Registers aren't just 32/64-bit. Vector registers can be very long. There's also CHERI (65 or 129 bits). Basically you need to be able to store an arbitrarily long bit vector.
You need to be able to store any number of register writes and memory accesses in each step.
Store register identities by index and type (i.e. X, 5, CSR, 53, V, 14) not by name (mstatus, x3).
Our system doesn't do this, but it would be extremely helpful if register writes also have a flag to say whether or not the value written to registers actually changed them. Otherwise you find yourself having to align models on things like whether fflags gets recorded as a register write in different situations.
It's very helpful to record physical and virtual addresses for each memory operation, and also PMAs but that's a little trickier since they aren't standard.
We calculate architectural coverage from the log file, however one thing that makes it difficult is that it doesn't store register input values for instructions. Technically that could be redundant information - you can maybe go back in the trace and figure it out - but that's a bit painful. It would be much nicer if you could just record that information directly in each step.

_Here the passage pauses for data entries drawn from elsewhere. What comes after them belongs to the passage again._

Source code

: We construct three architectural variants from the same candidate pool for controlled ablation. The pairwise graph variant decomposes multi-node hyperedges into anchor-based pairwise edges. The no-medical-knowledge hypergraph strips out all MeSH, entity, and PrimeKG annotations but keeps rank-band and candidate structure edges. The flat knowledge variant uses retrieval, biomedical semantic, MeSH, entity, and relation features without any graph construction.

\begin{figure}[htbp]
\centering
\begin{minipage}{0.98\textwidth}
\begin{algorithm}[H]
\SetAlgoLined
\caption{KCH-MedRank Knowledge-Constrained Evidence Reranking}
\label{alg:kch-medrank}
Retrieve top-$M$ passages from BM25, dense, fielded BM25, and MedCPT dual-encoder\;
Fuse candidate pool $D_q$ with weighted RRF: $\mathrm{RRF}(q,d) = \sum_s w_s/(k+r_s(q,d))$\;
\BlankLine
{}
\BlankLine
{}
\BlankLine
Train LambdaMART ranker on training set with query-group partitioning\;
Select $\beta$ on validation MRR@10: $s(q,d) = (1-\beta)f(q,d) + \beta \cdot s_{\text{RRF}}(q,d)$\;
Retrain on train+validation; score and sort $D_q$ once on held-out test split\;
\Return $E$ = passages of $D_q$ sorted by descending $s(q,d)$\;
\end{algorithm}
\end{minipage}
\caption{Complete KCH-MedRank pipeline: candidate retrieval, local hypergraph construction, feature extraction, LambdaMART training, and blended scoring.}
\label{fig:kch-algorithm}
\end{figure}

allenjbaum · 2024-09-15T23:06:41Z

I believe ISAC keeps a running "cache" of register values (of all types based on the immediately previous write) and uses that if necessary. I'd object if we had to expand the size of the log with that information, because it would expand it quite a lot. I hadn't thought about exposing the VA; that can be extracted from the running log by using the previous value of the basereg and offset, at the expense of parsing the opcode. (which SAIL already does for you in the disassembly, right?). I Im not sure where the 53 comes from in the above - the are 4K potential indices, plus the indirect ones (which, can be kept track of by the previous write of the select CSR). I'm not sure where the 14 comes from either: there are 32 vector registers.

…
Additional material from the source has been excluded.